3.5.1. Diffusion and ventilation
Oxygen enters the spiracle, passes through the length of the tracheae to the tracheoles and into the target cells by a combination of ventilation and diffusion along a concentration gradient, from high in the external air to low in the tissue. Whereas the net movement of oxygen molecules in the tracheal system is inward, the net movement of carbon dioxide and (in terrestrial insects) water vapor molecules is outward. Hence gas exchange in most terrestrial insects is a compromise between securing sufficient oxygen and reducing water loss via the spiracles. During periods of inactivity, the spiracles in many insects are kept closed most of the time, opening only periodically. In insects of xeric environments, the spiracles may be small with deep atria or have a mesh of cuticular projections in the orifice.
In insects without air sacs, such as most holometabolous larvae, diffusion appears to be the primary mechanism for the movement of gases in the tracheae and is always the sole mode of gas exchange at the tissues. The efficiency of diffusion is related to the distance of diffusion and perhaps to the diameter of the tracheae (Box 3.2). Recently, rapid cycles of tracheal compression and expansion have been observed in the head and thorax of some insects using X-ray videoing. Movements of the hemolymph and body could not explain these cycles, which appear to be a new mechanism of gas exchange in insects. In addition, large or dilated tracheae may serve as an oxygen reserve when the spiracles are closed. In very active insects, especially large ones, active pumping movements of the thorax and/or abdomen ventilate (pump air through) the outer parts of the tracheal system and so the diffusion pathway to the tissues is reduced.
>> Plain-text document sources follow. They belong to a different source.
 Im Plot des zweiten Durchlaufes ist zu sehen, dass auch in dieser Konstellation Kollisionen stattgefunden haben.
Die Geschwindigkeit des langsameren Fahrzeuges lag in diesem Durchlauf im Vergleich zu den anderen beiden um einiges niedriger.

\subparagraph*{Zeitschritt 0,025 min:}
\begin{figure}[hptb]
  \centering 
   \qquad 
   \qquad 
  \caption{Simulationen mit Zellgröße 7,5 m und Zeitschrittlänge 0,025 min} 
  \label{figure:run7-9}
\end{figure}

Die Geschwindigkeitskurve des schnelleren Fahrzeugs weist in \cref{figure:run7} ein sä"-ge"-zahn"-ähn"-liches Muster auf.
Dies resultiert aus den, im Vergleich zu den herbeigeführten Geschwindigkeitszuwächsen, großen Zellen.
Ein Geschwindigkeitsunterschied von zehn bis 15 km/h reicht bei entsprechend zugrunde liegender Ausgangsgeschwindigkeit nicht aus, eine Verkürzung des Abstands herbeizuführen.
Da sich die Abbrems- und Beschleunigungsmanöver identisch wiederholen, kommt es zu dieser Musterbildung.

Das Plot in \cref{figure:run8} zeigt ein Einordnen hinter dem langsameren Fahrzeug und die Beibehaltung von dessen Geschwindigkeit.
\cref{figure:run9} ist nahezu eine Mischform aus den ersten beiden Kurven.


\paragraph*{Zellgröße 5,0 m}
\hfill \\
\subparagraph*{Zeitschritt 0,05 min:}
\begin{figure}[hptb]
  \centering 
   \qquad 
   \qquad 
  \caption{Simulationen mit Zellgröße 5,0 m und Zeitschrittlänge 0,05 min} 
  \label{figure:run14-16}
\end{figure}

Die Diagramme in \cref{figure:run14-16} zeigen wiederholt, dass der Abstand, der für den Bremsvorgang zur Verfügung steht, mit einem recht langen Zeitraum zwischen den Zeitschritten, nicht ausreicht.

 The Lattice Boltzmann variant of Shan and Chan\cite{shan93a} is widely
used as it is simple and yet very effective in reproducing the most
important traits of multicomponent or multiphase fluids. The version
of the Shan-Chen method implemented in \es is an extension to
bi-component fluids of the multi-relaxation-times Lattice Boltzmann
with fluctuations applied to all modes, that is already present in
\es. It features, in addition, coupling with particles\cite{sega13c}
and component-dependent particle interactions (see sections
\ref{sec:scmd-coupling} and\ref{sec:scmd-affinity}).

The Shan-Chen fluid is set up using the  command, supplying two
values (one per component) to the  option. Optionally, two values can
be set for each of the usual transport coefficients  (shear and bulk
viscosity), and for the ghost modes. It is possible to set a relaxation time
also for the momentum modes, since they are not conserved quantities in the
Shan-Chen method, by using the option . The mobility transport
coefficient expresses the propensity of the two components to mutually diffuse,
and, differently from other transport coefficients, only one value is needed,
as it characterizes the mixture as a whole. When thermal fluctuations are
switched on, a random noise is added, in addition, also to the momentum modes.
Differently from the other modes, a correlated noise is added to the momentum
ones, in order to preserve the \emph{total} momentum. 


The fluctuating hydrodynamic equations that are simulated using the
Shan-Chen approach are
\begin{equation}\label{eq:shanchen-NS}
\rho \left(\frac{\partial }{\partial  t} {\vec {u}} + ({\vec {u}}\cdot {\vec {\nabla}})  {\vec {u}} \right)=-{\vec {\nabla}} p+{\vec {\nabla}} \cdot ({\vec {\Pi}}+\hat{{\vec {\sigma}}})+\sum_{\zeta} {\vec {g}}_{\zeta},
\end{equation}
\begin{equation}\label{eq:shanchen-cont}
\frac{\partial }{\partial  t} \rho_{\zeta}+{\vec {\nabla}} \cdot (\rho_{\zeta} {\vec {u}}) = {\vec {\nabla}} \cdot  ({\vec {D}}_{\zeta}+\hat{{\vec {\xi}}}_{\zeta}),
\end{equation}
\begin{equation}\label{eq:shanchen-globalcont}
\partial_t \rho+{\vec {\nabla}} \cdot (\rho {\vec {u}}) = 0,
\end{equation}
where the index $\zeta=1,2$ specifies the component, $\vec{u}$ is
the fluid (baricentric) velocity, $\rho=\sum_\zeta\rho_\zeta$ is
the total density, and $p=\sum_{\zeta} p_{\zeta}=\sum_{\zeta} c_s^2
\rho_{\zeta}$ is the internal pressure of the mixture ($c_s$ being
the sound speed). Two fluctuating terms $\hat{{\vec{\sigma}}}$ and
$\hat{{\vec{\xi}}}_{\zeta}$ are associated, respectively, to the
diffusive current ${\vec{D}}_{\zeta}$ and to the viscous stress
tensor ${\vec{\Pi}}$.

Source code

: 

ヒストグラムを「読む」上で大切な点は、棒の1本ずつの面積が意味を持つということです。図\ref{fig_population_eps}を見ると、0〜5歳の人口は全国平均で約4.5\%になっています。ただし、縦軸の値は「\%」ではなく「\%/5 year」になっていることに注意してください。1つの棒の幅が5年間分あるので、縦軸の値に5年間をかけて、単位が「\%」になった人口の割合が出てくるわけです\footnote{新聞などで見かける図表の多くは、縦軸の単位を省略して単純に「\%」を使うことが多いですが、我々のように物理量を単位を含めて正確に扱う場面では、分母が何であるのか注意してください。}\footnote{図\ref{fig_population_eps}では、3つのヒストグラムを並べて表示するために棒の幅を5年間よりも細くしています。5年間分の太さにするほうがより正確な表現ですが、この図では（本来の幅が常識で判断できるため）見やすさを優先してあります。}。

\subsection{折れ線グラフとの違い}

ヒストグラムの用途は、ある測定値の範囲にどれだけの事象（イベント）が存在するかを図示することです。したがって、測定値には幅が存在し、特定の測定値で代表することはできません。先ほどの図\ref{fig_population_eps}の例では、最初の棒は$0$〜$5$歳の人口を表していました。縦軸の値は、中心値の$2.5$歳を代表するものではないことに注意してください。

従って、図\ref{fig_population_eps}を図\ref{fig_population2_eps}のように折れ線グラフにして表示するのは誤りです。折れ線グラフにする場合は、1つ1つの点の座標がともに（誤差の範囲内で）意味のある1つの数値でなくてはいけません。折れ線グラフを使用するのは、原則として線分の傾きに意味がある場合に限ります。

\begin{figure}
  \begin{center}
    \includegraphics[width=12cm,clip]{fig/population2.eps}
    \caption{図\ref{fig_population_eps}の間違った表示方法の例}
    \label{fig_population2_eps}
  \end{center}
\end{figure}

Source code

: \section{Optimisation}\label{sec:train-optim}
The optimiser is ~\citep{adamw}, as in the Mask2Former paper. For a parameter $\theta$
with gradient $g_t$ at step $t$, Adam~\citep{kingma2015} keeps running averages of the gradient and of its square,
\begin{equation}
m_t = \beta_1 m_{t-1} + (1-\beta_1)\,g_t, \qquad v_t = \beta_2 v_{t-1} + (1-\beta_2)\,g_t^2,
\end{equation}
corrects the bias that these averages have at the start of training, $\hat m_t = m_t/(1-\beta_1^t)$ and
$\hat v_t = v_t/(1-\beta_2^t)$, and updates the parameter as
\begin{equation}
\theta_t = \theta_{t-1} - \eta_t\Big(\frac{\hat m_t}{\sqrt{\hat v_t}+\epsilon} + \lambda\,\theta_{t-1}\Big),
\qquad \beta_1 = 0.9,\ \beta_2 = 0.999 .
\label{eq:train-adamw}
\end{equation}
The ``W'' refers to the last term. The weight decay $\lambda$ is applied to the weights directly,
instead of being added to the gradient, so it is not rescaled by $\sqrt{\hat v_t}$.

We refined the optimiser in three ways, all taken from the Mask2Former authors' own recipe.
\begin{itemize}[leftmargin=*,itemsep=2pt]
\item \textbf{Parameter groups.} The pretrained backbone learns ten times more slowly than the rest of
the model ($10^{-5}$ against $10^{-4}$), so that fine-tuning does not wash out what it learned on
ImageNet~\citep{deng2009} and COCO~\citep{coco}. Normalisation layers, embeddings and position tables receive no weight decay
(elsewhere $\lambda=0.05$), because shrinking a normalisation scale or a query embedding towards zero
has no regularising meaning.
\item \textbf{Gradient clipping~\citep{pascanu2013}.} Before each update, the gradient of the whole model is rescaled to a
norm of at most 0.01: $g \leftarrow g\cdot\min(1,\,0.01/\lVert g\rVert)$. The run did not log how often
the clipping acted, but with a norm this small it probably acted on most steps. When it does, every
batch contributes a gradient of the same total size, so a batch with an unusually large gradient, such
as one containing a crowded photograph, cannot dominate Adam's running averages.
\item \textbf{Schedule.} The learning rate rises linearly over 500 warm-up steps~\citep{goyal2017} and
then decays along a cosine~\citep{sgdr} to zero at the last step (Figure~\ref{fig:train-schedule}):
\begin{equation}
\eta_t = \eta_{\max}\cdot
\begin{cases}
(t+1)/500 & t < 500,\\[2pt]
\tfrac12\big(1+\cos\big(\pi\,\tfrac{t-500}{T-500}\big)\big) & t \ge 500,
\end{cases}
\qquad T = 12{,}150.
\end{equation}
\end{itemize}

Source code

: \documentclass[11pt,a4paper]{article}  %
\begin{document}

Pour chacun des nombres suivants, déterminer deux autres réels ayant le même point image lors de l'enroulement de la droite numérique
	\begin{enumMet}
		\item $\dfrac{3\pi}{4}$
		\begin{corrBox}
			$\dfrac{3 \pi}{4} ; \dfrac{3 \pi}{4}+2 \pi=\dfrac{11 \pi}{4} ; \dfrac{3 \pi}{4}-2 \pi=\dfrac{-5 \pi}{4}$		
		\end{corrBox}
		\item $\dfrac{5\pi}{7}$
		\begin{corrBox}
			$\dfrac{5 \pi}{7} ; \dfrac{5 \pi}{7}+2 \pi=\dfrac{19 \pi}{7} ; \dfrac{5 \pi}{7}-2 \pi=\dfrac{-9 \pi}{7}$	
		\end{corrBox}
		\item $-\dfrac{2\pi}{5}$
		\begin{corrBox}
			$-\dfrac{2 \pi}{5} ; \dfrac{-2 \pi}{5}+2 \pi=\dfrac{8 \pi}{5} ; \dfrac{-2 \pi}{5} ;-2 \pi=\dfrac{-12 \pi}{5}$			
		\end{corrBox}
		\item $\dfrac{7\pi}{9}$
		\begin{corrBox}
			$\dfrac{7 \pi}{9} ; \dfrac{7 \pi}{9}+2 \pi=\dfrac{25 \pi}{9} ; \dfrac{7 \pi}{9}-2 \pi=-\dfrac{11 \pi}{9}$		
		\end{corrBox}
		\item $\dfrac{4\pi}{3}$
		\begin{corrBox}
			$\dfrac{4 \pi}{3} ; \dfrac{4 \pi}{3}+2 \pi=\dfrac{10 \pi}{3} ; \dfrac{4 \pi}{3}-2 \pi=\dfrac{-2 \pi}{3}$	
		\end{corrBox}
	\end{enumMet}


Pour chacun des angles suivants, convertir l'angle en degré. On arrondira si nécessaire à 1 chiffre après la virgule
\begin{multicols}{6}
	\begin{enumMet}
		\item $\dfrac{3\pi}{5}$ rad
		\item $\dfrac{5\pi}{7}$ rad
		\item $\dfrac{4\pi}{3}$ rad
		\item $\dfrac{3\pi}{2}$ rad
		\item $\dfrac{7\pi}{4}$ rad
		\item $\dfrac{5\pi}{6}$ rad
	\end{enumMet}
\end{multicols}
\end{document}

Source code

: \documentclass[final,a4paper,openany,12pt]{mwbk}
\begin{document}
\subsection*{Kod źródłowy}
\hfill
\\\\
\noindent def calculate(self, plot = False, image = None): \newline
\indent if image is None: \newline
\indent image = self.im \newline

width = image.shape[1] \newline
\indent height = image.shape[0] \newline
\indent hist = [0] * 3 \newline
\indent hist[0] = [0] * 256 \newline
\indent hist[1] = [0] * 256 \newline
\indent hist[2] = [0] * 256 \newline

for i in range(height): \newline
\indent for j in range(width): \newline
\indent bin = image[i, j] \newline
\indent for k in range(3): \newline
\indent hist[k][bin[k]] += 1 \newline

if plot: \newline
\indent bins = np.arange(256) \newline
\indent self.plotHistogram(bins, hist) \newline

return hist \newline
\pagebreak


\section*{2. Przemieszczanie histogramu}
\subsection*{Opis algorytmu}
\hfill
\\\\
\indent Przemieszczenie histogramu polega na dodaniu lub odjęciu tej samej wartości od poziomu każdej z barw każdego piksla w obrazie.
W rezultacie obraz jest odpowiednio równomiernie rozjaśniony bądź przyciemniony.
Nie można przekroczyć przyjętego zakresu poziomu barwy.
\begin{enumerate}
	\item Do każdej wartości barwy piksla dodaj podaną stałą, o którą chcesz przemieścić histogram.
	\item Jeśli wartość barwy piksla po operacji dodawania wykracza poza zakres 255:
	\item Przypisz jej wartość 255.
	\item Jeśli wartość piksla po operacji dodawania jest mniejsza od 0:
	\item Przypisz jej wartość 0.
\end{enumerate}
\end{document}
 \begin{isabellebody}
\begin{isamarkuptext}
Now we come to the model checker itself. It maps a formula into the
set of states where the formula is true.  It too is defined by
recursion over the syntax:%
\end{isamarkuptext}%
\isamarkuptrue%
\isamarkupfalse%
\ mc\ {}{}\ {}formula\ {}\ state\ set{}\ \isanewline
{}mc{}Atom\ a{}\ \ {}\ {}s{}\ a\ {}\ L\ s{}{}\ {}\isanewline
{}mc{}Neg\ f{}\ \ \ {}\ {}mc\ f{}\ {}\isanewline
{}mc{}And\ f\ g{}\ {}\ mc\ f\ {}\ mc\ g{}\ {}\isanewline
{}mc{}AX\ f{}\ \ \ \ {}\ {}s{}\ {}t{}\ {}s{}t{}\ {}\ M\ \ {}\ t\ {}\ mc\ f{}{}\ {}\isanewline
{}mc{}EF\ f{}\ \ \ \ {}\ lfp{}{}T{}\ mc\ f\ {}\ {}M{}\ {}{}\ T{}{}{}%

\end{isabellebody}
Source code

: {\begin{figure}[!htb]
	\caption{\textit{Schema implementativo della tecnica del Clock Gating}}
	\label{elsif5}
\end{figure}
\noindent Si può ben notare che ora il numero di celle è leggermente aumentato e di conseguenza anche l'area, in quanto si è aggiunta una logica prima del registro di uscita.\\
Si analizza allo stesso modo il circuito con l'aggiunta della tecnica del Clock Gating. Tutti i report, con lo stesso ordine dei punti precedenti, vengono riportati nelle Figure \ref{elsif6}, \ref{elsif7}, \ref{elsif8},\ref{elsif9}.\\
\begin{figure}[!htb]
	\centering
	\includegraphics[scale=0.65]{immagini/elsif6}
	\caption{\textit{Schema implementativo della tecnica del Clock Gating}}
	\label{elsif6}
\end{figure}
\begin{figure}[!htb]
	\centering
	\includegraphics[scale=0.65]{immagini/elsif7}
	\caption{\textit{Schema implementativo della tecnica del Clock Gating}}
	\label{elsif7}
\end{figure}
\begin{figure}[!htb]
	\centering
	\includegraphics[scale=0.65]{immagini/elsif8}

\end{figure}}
Rhythmic thoracic movements and/or dorsoventral flattening or telescoping of the abdomen expels air, via the spiracles, from extensible or some partially compressible tracheae or from air sacs. Co-ordinated opening and closing of the spiracles usually accompanies ventilatory movements and provides the basis for the unidirectional air flow that occurs in the main tracheae of larger insects. Anterior spiracles open during inspiration and posterior ones open during expiration. The presence of air sacs, especially if large or extensive, facilitates ventilation by increasing the volume of tidal air that can be changed as a result of ventilatory movements. If the main tracheal branches are strongly ventilated, diffusion appears sufficient to oxygenate even the most actively respiring tissues, such as flight muscles. How- ever, the design of the gas-exchange system of insects places an upper limit on size because, if oxygen has to diffuse over a considerable distance, the requirements of a very large and active insect either could not be met, even with ventilatory movements and compression and expansion of tracheae, or would result in substantial loss of water through the spiracles. Interestingly, many large insects are long and thin, thereby minimizing the diffusion distance from the spiracle along the trachea to any internal organ.